Is the solution shown below correct? Explain.

9x+2=8x2+6x

Negative 8 x squared + 3 x + 2 = 0. x = StartFraction negative 3 plus-or-minus StartRoot (3) squared minus (4) (negative 8) (2) EndRoot Over negative 16 EndFraction. x = StartFraction negative 3 plus-or-minus StartRoot 9 minus (64) EndRoot Over negative 16 EndFraction. x = StartFraction 3 plus-or-minus StartRoot 55 Endroot i Over 16 EndFraction.
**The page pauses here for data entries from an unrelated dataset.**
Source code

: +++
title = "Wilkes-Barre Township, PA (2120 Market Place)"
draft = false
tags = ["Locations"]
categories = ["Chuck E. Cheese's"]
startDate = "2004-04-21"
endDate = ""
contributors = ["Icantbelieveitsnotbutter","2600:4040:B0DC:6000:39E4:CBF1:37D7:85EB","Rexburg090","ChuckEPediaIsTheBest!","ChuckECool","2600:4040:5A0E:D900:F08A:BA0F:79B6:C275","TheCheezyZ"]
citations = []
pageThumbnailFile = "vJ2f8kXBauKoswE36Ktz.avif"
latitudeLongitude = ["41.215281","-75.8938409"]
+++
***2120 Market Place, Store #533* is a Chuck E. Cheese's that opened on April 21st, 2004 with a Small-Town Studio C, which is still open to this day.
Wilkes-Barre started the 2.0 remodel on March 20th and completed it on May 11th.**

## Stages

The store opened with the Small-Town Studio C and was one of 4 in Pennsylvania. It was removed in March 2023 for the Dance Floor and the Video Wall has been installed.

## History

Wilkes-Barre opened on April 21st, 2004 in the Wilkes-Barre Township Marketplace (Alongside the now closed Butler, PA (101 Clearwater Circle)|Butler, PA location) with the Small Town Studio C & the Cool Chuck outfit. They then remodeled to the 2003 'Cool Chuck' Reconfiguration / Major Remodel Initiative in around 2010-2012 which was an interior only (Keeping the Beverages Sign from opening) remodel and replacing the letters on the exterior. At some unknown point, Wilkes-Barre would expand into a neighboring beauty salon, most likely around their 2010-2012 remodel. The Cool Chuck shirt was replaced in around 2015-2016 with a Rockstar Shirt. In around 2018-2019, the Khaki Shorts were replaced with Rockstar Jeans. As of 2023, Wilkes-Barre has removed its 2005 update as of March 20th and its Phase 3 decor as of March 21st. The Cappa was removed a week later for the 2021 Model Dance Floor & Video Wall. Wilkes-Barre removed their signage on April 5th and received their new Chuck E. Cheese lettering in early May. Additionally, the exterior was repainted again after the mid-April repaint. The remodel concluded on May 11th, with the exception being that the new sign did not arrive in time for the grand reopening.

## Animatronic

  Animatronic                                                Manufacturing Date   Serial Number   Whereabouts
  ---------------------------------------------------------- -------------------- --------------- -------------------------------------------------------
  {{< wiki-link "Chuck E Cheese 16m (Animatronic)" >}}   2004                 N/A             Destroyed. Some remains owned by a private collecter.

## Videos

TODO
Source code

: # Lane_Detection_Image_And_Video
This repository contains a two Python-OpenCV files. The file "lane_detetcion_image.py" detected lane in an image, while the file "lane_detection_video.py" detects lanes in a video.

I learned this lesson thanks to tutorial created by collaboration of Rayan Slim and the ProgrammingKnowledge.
Sample Response/Explanation: No. The correct values of a, b, and c were substituted in, but the formula was simplified wrong. The 64 should be added so the radicand is 73. There should be 2 real roots.

It is wrong

Step-by-step explanation:

What we have is as follows;

9x + 2 = 8x^2 + 6x

Bringing 9x + 2 yo the right hand side, we have;

8x^2 + 6x - 9x - 2 = 0

8x^2 - 3x - 2 = 0

So what is used here is the quadratic formula and we want to try to see if it was used correctly.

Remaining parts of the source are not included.